Scotland has a lot to be proud of. The care provided across Scotland, 365 days a year through our health and social care services is just one.
And I think we should add the Scottish Patient Safety Programme to the long list of things that we should shout about as notable Scottish achievements.
As the head of Safety at HIS, you would probably expect me to say that, but that’s why it is great to also see that MSPs at Holyrood are today debating the progress made since the Safety programme launched nine years ago.
So this is a perfect chance to reflect on what has been achieved, thank the staff who are making it happen, but also, and crucially, to ensure we are looking to the future and redoubling our efforts to make care as safe as it possibly can be.
In Scotland, we can now say we’ve reduced the number of deaths you would expect to see in our hospitals through improvements in areas such as the early identification and management of Sepsis, reducing hospital associated infections and improved surgical care.
The safety programme is helping to reduce the number of harms caused by medicines and the work within mental health has helped to bring about examples where the rates of violence and self-harm and the use of restraint in many wards has reduced substantially. The programme is also improving outcomes in maternity, neonatal and paediatric care for women, babies and children by focusing on providing safe, high quality care.
These examples are practical demonstrations of better care and improved outcomes.
While HIS oversees the programme, the real achievements are being delivered by those within the service, such as doctors, nurses, midwifes, dentists, managers, pharmacists, and care home staff – who provide safe and high quality care on a day to day basis, wherever you may access healthcare.
I am sure MSPs will be expressing a similar sentiment on the floor of the Holyrood debating chamber, and that is really great to see.
Of course, we haven’t cracked it – this journey is far from finished and there will always be new challenges and ambitions which the programme will work towards with the help of NHS Boards and Health and Social Care Partnerships to provide better, safer and higher quality care for Scotland.
Again, I am sure today’s debate can make a strong contribution as we look to the future.
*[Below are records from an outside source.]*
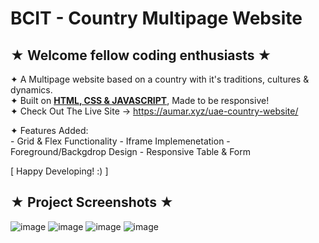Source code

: # BCIT - Country Multipage Website
## ★ Welcome fellow coding enthusiasts ★

✦ A Multipage website based on a country with it's traditions, cultures & dynamics. <br>
✦ Built on <ins>**HTML, CSS & JAVASCRIPT**</ins>, Made to be responsive! <br>
✦ Check Out The Live Site → https://aumar.xyz/uae-country-website/

✦ Features Added: <br>
    - Grid & Flex Functionality
    - Iframe Implemenetation
    - Foreground/Backgdrop Design
    - Responsive Table & Form
    

[ Happy Developing! :) ]

## ★ Project Screenshots ★


![image](https://github.com/user-attachments/assets/4b56a098-8ed9-4463-aef9-541ce5df314a)
![image](https://github.com/user-attachments/assets/bbeac470-12bb-4e46-8a3d-59727369e7e7)
![image](https://github.com/user-attachments/assets/5bba854d-a29c-4fb5-99a9-ed5de1d213d9)
![image](https://github.com/user-attachments/assets/088e22ed-5a58-4c6e-9c68-c146b6e59bf6)

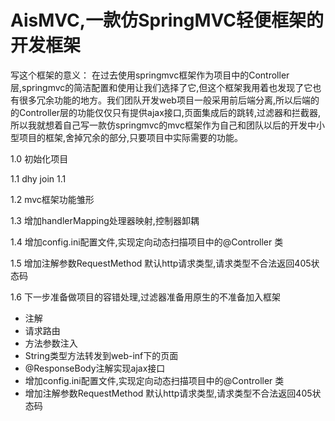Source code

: # AisMVC,一款仿SpringMVC轻便框架的开发框架
写这个框架的意义：
在过去使用springmvc框架作为项目中的Controller层,springmvc的简洁配置和使用让我们选择了它,但这个框架我用着也发现了它也有很多冗余功能的地方。我们团队开发web项目一般采用前后端分离,所以后端的的Controller层的功能仅仅只有提供ajax接口,页面集成后的跳转,过滤器和拦截器,所以我就想着自己写一款仿springmvc的mvc框架作为自己和团队以后的开发中小型项目的框架,舍掉冗余的部分,只要项目中实际需要的功能。

1.0 初始化项目

1.1 dhy join 1.1

1.2 mvc框架功能雏形

1.3 增加handlerMapping处理器映射,控制器卸耦

1.4 增加config.ini配置文件,实现定向动态扫描项目中的@Controller 类

1.5 增加注解参数RequestMethod 默认http请求类型,请求类型不合法返回405状态码

1.6 下一步准备做项目的容错处理,过滤器准备用原生的不准备加入框架

* 注解
* 请求路由 
* 方法参数注入 
* String类型方法转发到web-inf下的页面
* @ResponseBody注解实现ajax接口 
* 增加config.ini配置文件,实现定向动态扫描项目中的@Controller 类
* 增加注解参数RequestMethod 默认http请求类型,请求类型不合法返回405状态码
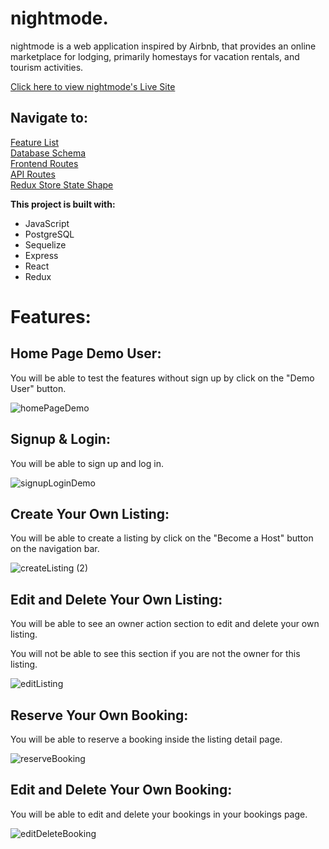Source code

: # nightmode.
nightmode is a web application inspired by Airbnb, that provides an online marketplace for lodging, primarily homestays for vacation rentals, and tourism activities. 

[Click here to view nightmode's Live Site](https://abnb-clone.onrender.com/)


## Navigate to:
[Feature List](https://github.com/kenny-leong/nightmode/wiki/Feature-List)\
[Database Schema](https://github.com/kenny-leong/nightmode/wiki/Database-Schema)\
[Frontend Routes](https://github.com/kenny-leong/nightmode/wiki/Frontend-Routes)\
[API Routes](https://github.com/kenny-leong/nightmode/wiki/API-Documentation)\
[Redux Store State Shape](https://github.com/kennyleong/nightmode/wiki/Redux-State-Shape)


**This project is built with:**
* JavaScript
* PostgreSQL
* Sequelize
* Express
* React
* Redux

# Features: #


## Home Page Demo User: ##

You will be able to test the features without sign up by click on the "Demo User" button.

![homePageDemo](https://user-images.githubusercontent.com/47682357/224535845-c495c75e-37e2-4649-a753-9817eed637cb.gif)





## Signup & Login: ##

You will be able to sign up and log in.

![signupLoginDemo](https://user-images.githubusercontent.com/90532956/176979568-7f8ce50f-df46-47ba-9eba-1bc4204044f3.gif)


## Create Your Own Listing: ##

You will be able to create a listing by click on the "Become a Host" button on the navigation bar.

![createListing (2)](https://user-images.githubusercontent.com/90532956/176980425-348dc626-c470-4d68-8592-ce68f410ea3f.gif)


## Edit and Delete Your Own Listing: ##

You will be able to see an owner action section to edit and delete your own listing. 

You will not be able to see this section if you are not the owner for this listing.

![editListing](https://user-images.githubusercontent.com/90532956/176980560-3a71427d-b091-4ca6-a3f4-60ec6ff0dead.gif)

## Reserve Your Own Booking: ##

You will be able to reserve a booking inside the listing detail page.

![reserveBooking](https://user-images.githubusercontent.com/90532956/176980855-41102482-721e-465e-a479-7ef5114f44ec.gif)

## Edit and Delete Your Own Booking: ##

You will be able to edit and delete your bookings in your bookings page.

![editDeleteBooking](https://user-images.githubusercontent.com/90532956/176980927-64fe519b-34dc-49f6-816b-73d4ad76f66b.gif)
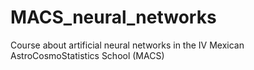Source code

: # MACS_neural_networks
Course about artificial neural networks in the IV Mexican AstroCosmoStatistics School (MACS)
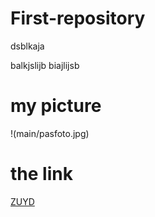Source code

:# First-repository


dsblkaja

balkjslijb
biajlijsb

# my picture

!(main/pasfoto.jpg)

# the link


[ZUYD](https://www.zuyd.nl/) 


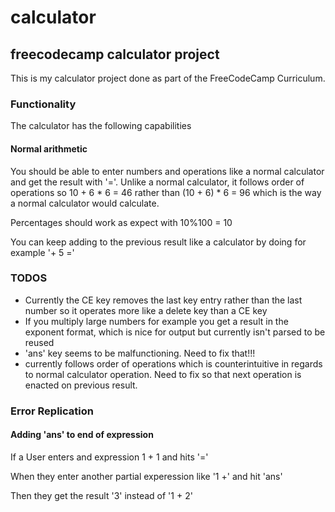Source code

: # calculator
## freecodecamp calculator project

This is my calculator project done as part of the FreeCodeCamp Curriculum. 

### Functionality

The calculator has the following capabilities

#### Normal arithmetic

You should be able to enter numbers and operations like a normal calculator and get the result with '='. Unlike a normal calculator, it  follows order of operations so 10 + 6 * 6 = 46 rather than (10 + 6) * 6 = 96 which is the way a normal calculator would calculate.

Percentages should work as expect with 10%100 = 10

You can keep adding to the previous result like a calculator by doing for example '+ 5 ='

### TODOS

- Currently the CE key removes the last key entry rather than the last number so it operates more like a delete key than a CE key
- If you multiply large numbers for example you get a result in the exponent format, which is nice for output but currently isn't parsed to be reused
- 'ans' key seems to be malfunctioning. Need to fix that!!!
- currently follows order of operations which is counterintuitive in regards to normal calculator operation. Need to fix so that next operation is enacted on previous result.

### Error Replication

#### Adding 'ans' to end of expression

If a User enters and expression 1 + 1 and hits '='

When they enter another partial experession like '1 +' and hit 'ans'

Then they get the result '3' instead of '1 + 2'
The very basis of the safety programme is collaboration, and we are always looking to hear good ideas and fresh perspectives.
While it is understandable that Scotland is viewed with envy from across the world and Norway, Denmark, Sweden, Australia, Mexico, Chile, Singapore and Tanzania, just to name a few, are working to emulate our successes in this area, the absolutely wrong path would be to rest on what we have already achieved.
There is much more we can do to make care even safer, and we plan to go on working in partnership wherever we can, to write the next chapter of Scotland’s patient safety journey.